TIP OF THE WEEK

In a new book titled “iGen,” author and professor of psychology at San Diego State University Jean Twenge argues that those born after 1995 are on the “brink of a mental-health crisis” because of the amount of time teens are spending with digital devices. Here are some tips to help you limit your teen’s screen time: Make screen time a privilege, be a role model by limiting your own screen time and encourage physical activity.

— More Content Now

ALZHEIMER’S

Tips to support Alzheimer’s caregivers

A recent survey by the Alzheimer’s Association indicates many caregivers are not getting the help and support they need. Providing help and support to caregivers can be easier than most people think. The Alzheimer’s Association offers these tips:

Learn: Educate yourself about Alzheimer’s disease.

Build a team: Organize family and friends who want to help with caregiving.

Give the caregiver a break: Spend time with the person with dementia.

Check in: Make a phone call to check in, send a note or stop by for a visit.

Tackle the to-do list: Ask for a list of errands that need to be done.

To learn more about Alzheimer’s disease and ways you can support families and people living with the disease, visit www.alz.org, the website of the Alzheimer’s Association.

STRESS

Exercise helps you manage stress

The Mayo Clinic recently reported good news related to exercise and stress.

“Virtually any form of exercise, from aerobics to yoga, can act as a stress reliever,” the story said. “If you’re not an athlete or even if you’re out of shape, you can still make a little exercise go a long way toward stress management.”

The report said exercise increases overall health and your sense of well-being. The Mayo Clinic offered three ways exercise fights stress.

— It pumps up your endorphins, which the story called “your brain’s feel-good neurotransmitters.”

— It’s meditation in motion. Exercise helps you focus on a single task, “and the resulting energy and optimism can help you remain calm and clear.”

— It improves your mood. The report said regular exercise increases self-confidence, helps you relax, lowers symptoms associated with mild depression and anxiety, and improves sleep.

MENTAL HEALTH

Tips for becoming more resilient

What are the secrets of people who are able to navigate through tough times and bounce back?

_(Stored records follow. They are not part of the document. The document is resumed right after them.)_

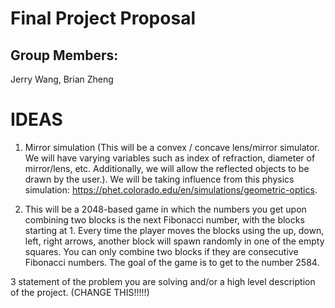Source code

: # Final Project Proposal

## Group Members:

Jerry Wang, Brian Zheng

# IDEAS
1. Mirror simulation (This will be a convex / concave lens/mirror simulator. We will have varying variables such as index of refraction, diameter of mirror/lens, etc. Additionally, we will allow the reflected objects to be drawn by the user.). We will be taking influence from this physics simulation: https://phet.colorado.edu/en/simulations/geometric-optics.

2. This will be a 2048-based game in which the numbers you get upon combining two blocks is the next Fibonacci number, with the blocks starting at 1. Every time the player moves the blocks using the up, down, left, right arrows, another block will spawn randomly in one of the empty squares. You can only combine two blocks if they are consecutive Fibonacci numbers. The goal of the game is to get to the number 2584.  

3 statement of the problem you are solving and/or a high level description of the project. (CHANGE THIS!!!!!)

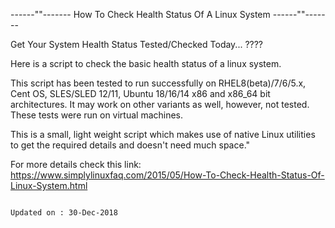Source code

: ------""------- How To Check Health Status Of A Linux System ------""------- 

Get Your System Health Status Tested/Checked Today... ????

Here is a script to check the basic health status of a linux system.

This script has been tested to run successfully on RHEL8(beta)/7/6/5.x, Cent OS, SLES/SLED 12/11, Ubuntu 18/16/14 x86 and x86_64 bit architectures. It may work on other variants as well, however, not tested. These tests were run on virtual machines.

This is a small, light weight script which makes use of native Linux utilities to get the required details and doesn't need much space."

For more details check this link: https://www.simplylinuxfaq.com/2015/05/How-To-Check-Health-Status-Of-Linux-System.html

                                                                    Updated on : 30-Dec-2018
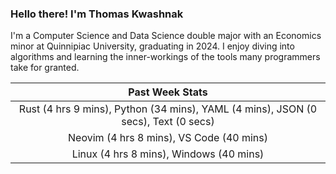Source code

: 
### Hello there! I'm Thomas Kwashnak

I'm a Computer Science and Data Science double major with an Economics
minor at Quinnipiac University, graduating in 2024.
I enjoy diving into algorithms and learning the inner-workings of the tools
many programmers take for granted.

| Past Week Stats |
| :---: |
| Rust (4 hrs 9 mins), Python (34 mins), YAML (4 mins), JSON (0 secs), Text (0 secs) |
| Neovim (4 hrs 8 mins), VS Code (40 mins) |
| Linux (4 hrs 8 mins), Windows (40 mins) |

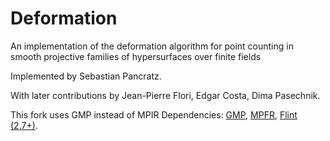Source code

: # Deformation
An implementation of the deformation algorithm for point counting in smooth projective families of hypersurfaces over finite fields

Implemented by Sebastian Pancratz.

With later contributions by Jean-Pierre Flori, Edgar Costa, Dima Pasechnik.

This fork uses GMP instead of MPIR
Dependencies: [GMP](https://gmplib.org), [MPFR](https://www.mpfr.org), [Flint (2.7+)](http://flintlib.org).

Former Human Development Specialist Nina Chen offers the following skills to build resilience.

— Make connections with others. Stay connected with family members and friends to build resilience and improve self-worth.

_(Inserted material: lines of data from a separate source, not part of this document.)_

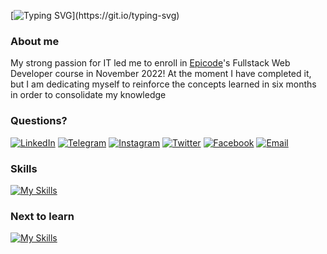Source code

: [![Typing SVG](https://readme-typing-svg.demolab.com?font=Fira+Code&weight=500&size=17&duration=1500&pause=1000&color=3FF7B2&width=435&lines=Hi!+I'm+Giacomo%2C+welcome+to+my+GitHub+page!)](https://git.io/typing-svg)  
### About me
My strong passion for IT led me to enroll in [Epicode](https://epicode.com/it/)'s Fullstack Web Developer course in November 2022! At the moment I have completed it, but I am dedicating myself to reinforce the concepts learned in six months in order to consolidate my knowledge
### Questions?
[![LinkedIn](https://img.shields.io/badge/LinkedIn-%230077B5.svg?logo=linkedin&logoColor=white)](https://www.linkedin.com/in/giacomo-della-peruta/)
[![Telegram](https://img.shields.io/badge/Telegram-%2326A5E4.svg?logo=Telegram&logoColor=white)](https://www.t.me/Giacs)
[![Instagram](https://img.shields.io/badge/Instagram-%23E4405F.svg?logo=Instagram&logoColor=white)](https://instagram.com/Giacs)
[![Twitter](https://img.shields.io/badge/Twitter-%231DA1F2.svg?logo=Twitter&logoColor=white)](https://twitter.com/GiaxUp)
[![Facebook](https://img.shields.io/badge/Facebook-%231877F2.svg?logo=Facebook&logoColor=white)](https://www.facebook.com/GiaxUp)
[![Email](https://img.shields.io/badge/Email-%232CA01C.svg?logo=maildotru&logoColor=white)](mailto:giaxup@live.it)
### Skills
[![My Skills](https://skillicons.dev/icons?i=bootstrap,css,discord,eclipse,git,github,html,java,js,mysql,nodejs,ps,postgres,postman,react,redux,sass,spring,stackoverflow,vscode)](https://skillicons.dev)  
### Next to learn
[![My Skills](https://skillicons.dev/icons?i=angular,tailwind,threejs,ts)](https://skillicons.dev)  
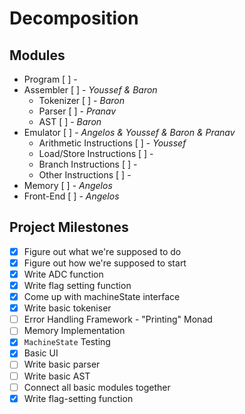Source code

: Decomposition
=============

## Modules

* Program [ ] - 
* Assembler [ ] - _Youssef & Baron_
    * Tokenizer [ ] - _Baron_
    * Parser [ ] - _Pranav_
    * AST [ ] - _Baron_
* Emulator [ ] - _Angelos & Youssef & Baron & Pranav_
    * Arithmetic Instructions [ ] - _Youssef_
    * Load/Store Instructions [ ] -
    * Branch Instructions [ ] - 
    * Other Instructions [ ] - 
* Memory [ ] - _Angelos_
* Front-End [ ] - _Angelos_


## Project Milestones

- [x] Figure out what we're supposed to do
- [x] Figure out how we're supposed to start
- [x] Write ADC function
- [x] Write flag setting function
- [x] Come up with machineState interface
- [x] Write basic tokeniser
- [ ] Error Handling Framework - "Printing" Monad
- [ ] Memory Implementation
- [x] `MachineState` Testing
- [x] Basic UI
- [ ] Write basic parser
- [ ] Write basic AST
- [ ] Connect all basic modules together
- [x] Write flag-setting function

— Have a positive and optimistic attitude. Positive attitudes enable people to have hope and confidence in their abilities to make changes.

— Give back. This experience helps build a sense of competence and fulfillment.

— Be humorous and playful. Resilient people are playful and laugh at themselves or find humor in a situation even when dealing with difficult events.

— Be spiritual. According to a Duke University study, those people who participate in religious activities were less likely to experience depression.

— Stay healthy. Eating right and being physically active on a regular basis are also important components in coping with stress.